(DailyDig.com) – The most vulnerable American households need relief in the wake of rising inflation. Families are still reeling from the financial effects of the COVID-10 pandemic, and some low-income families are in crisis. They face mortgage defaults, delinquencies, and foreclosures. Some have had their utilities shut off, which is concerning when combined with the dangerous and devastating effects of climate change. For those families who lost their homes or experienced significant financial hardship following January 21, 2020, the Homeowner Assistance Fund (HAF) can provide some relief.
What Can You Use HAF For?
You can use HAF funds for mortgage payments, utilities, homeowner’s insurance, and for other specific home-related purposes outlined in the fund distribution. This is the type of relief that goes to families facing greatest hardship first, and eligibility is required using regional and federal income factors.
Overall, HAF is distributed in the amount of at least $50 million to each state plus Puerto Rico and the District of Columbia. Nearly $500 million is designated for tribal lands, including the Department of Hawaiian Home Lands. $30 million goes to aid the Commonwealth of the Northern Mariana Islands, the U.S. Virgin Islands, American Samoa, and Guam.
HAF funding qualifications have been updated throughout 2022, so if you didn’t qualify to use HAF for a particular home-related expense, check back again with your case worker. You may be able to qualify now. In many instances, home-related expenses are not covered directly, but rather reimbursed, meaning you have to go through a specific approval and reimbursement process.
Overall, HAF is there to help struggling Americans stay housed. Nearly 10 billion dollars has been delegated to this federal program, but like many federal programs, those benefits are distributed by states.
How To Qualify: Homeowner Assistance Fund
To be eligible for HAF funding, you need to have specifically measurable financial hardships due to the pandemic. The assistance must only go towards your primary residence. You also need to meet specific program requirements in your state, which is based on your state’s median income in most cases. Each state may also impose specific requirements, so you’ll have to check eligibility on a state-by-state basis.
Specifically, you can put awarded funds towards property taxes, homeowners insurance, internet service, utilities, homeowners association fees (HOA fees), property taxes, and mortgage payments. This includes mortgage payments which are past due. Specific home repairs may also be included. Again, this varies by state, and this is only a general list of examples of what the HAF may cover for you and your household.

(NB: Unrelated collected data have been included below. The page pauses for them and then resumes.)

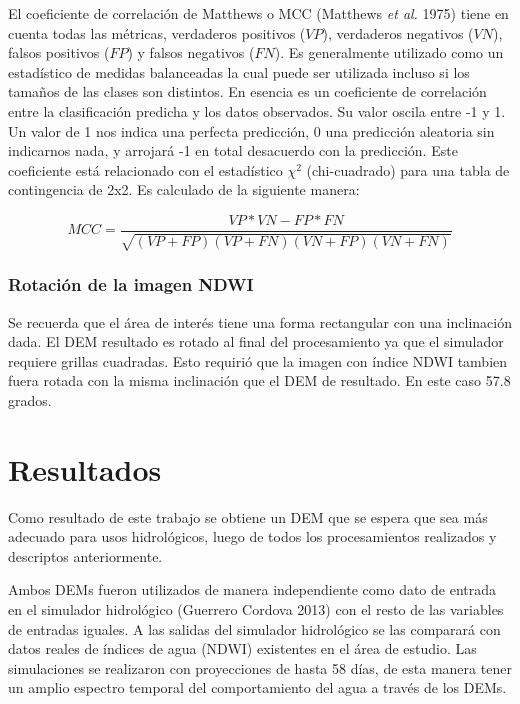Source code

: \documentclass[10pt,a4paper, twoside]{report}
\begin{document}
El coeficiente de correlación de Matthews o MCC (Matthews \textit{et al.} 1975) tiene en cuenta todas las métricas, verdaderos positivos ($VP$), verdaderos negativos ($VN$), falsos positivos ($FP$) y falsos negativos ($FN$). Es generalmente utilizado como un estadístico de medidas balanceadas la cual puede ser utilizada incluso si los tamaños de las clases son distintos. En esencia es un coeficiente de correlación entre la clasificación predicha y los datos observados. Su valor oscila entre -1 y 1. Un valor de 1 nos indica una perfecta predicción, 0 una predicción aleatoria sin indicarnos nada, y arrojará -1 en total desacuerdo con la predicción. Este coeficiente está relacionado con el estadístico ${\chi}^2$ (chi-cuadrado) para una tabla de contingencia de 2x2. Es calculado de la siguiente manera:


\begin{equation}
MCC=\frac{VP*VN - FP*FN}{\sqrt{(VP+FP)(VP+FN)(VN+FP)(VN+FN)}}
\end{equation}



\subsection{Rotación de la imagen NDWI}

Se recuerda que el área de interés tiene una forma rectangular con una inclinación dada. El DEM resultado es rotado al final del procesamiento ya que el simulador requiere grillas cuadradas. Esto requirió que la imagen con índice NDWI tambien fuera rotada con la misma inclinación que el DEM de resultado. En este caso 57.8 grados.



\chapter{Resultados}

Como resultado de este trabajo se obtiene un DEM que se espera que sea más adecuado para usos hidrológicos, luego de todos los procesamientos realizados y descriptos anteriormente.


Ambos DEMs fueron utilizados de manera independiente como dato de entrada en el simulador hidrológico (Guerrero Cordova 2013) con el resto de las variables de entradas iguales. A las salidas del simulador hidrológico se las comparará con datos reales de índices de agua (NDWI) existentes en el área de estudio. Las simulaciones se realizaron con proyecciones de hasta 58 días, de esta manera tener un amplio espectro temporal del comportamiento del agua a través de los DEMs.
\end{document}
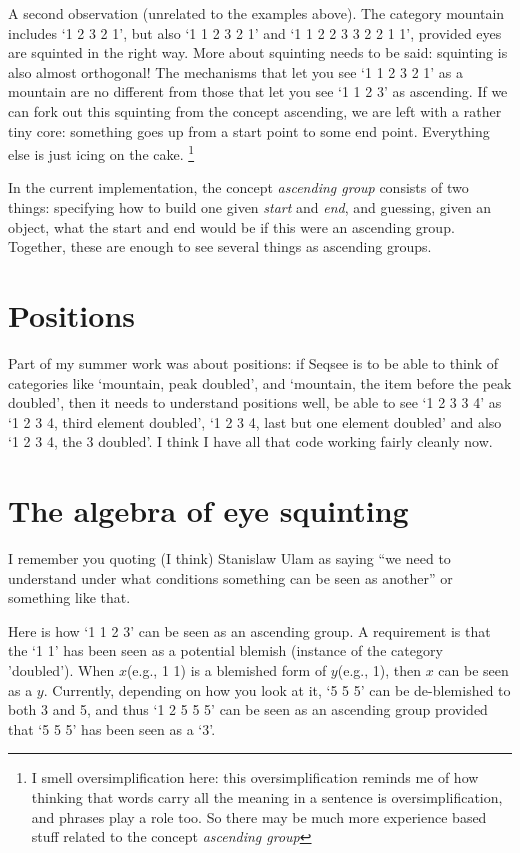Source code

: \documentclass{article}
\begin{document}
A second observation (unrelated to the examples above). The category mountain includes `1 2 3 2 1', but also `1 1 2 3 2 1' and `1 1 2 2 3 3 2 2 1 1', provided eyes are squinted in the right way. More about squinting needs to be said: squinting is also almost orthogonal! The mechanisms that let you see `1 1 2 3 2 1' as a mountain are no different from those that let you see `1 1 2 3' as ascending.  If we can fork out this squinting from the concept ascending, we are left with a rather tiny core: something goes up from a start point to some end point. Everything else is just icing on the cake. \footnote{I smell oversimplification here: this oversimplification reminds me of how thinking that words carry all the meaning in a sentence is oversimplification, and phrases play a role too. So there may be much more experience based stuff related to the concept \textit{ascending group}}

In the current implementation, the concept \textit{ascending group} consists of two things: specifying how to build one given \textit{start} and \textit{end}, and guessing, given an object, what the start and end would be if this were an ascending group. Together, these are enough to see several things as ascending groups.

\section*{Positions} Part of my summer work was about positions: if Seqsee is to be able to think of categories like `mountain, peak doubled', and `mountain, the item before the peak doubled', then it needs to understand positions well, be able to see `1 2 3 3 4' as `1 2 3 4, third element doubled', `1 2 3 4, last but one element doubled' and also `1 2 3 4, the 3 doubled'. I think I have all that code working fairly cleanly now.

\section*{The algebra of eye squinting}

I remember you quoting (I think) Stanislaw Ulam as saying ``we need to understand under what conditions something can be seen as another'' or something like that.

Here is how `1 1 2 3' can be seen as an ascending group. A requirement is that the `1 1' has been seen as a potential blemish (instance of the category 'doubled'). When $x$(e.g., 1 1) is a blemished form of $y$(e.g., 1), then $x$ can be seen as a $y$. Currently, depending on how you look at it, `5 5 5' can be de-blemished to both 3 and 5, and thus `1 2 5 5 5' can be seen as an ascending group provided that `5 5 5' has been seen as a `3'.
\end{document}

The qualification process is also different based on your state, but start by learning about the income requirements for HAF relief and whether you qualify.
Usually you will not have to pay back HAF funds. This can change if you sell your home, but it’s based upon the local program requirements. A housing counseling agency (specifically, a HUD-approved one) can help you with that. Even if you’re in the foreclosure process, you can still apply for HAF.
Should you qualify, the funds can go directly to your mortgage lender or to the contractor you’ve hired to make repairs. These funds can also go directly to your utility company. To receive funds directly, these service providers must accept HAF payments. Most do, but it’s worth checking. Your funds must go towards a primary residence, such as a manufactured home, a condo, a duplex, a single-family home, or a one-to-four-unit dwelling.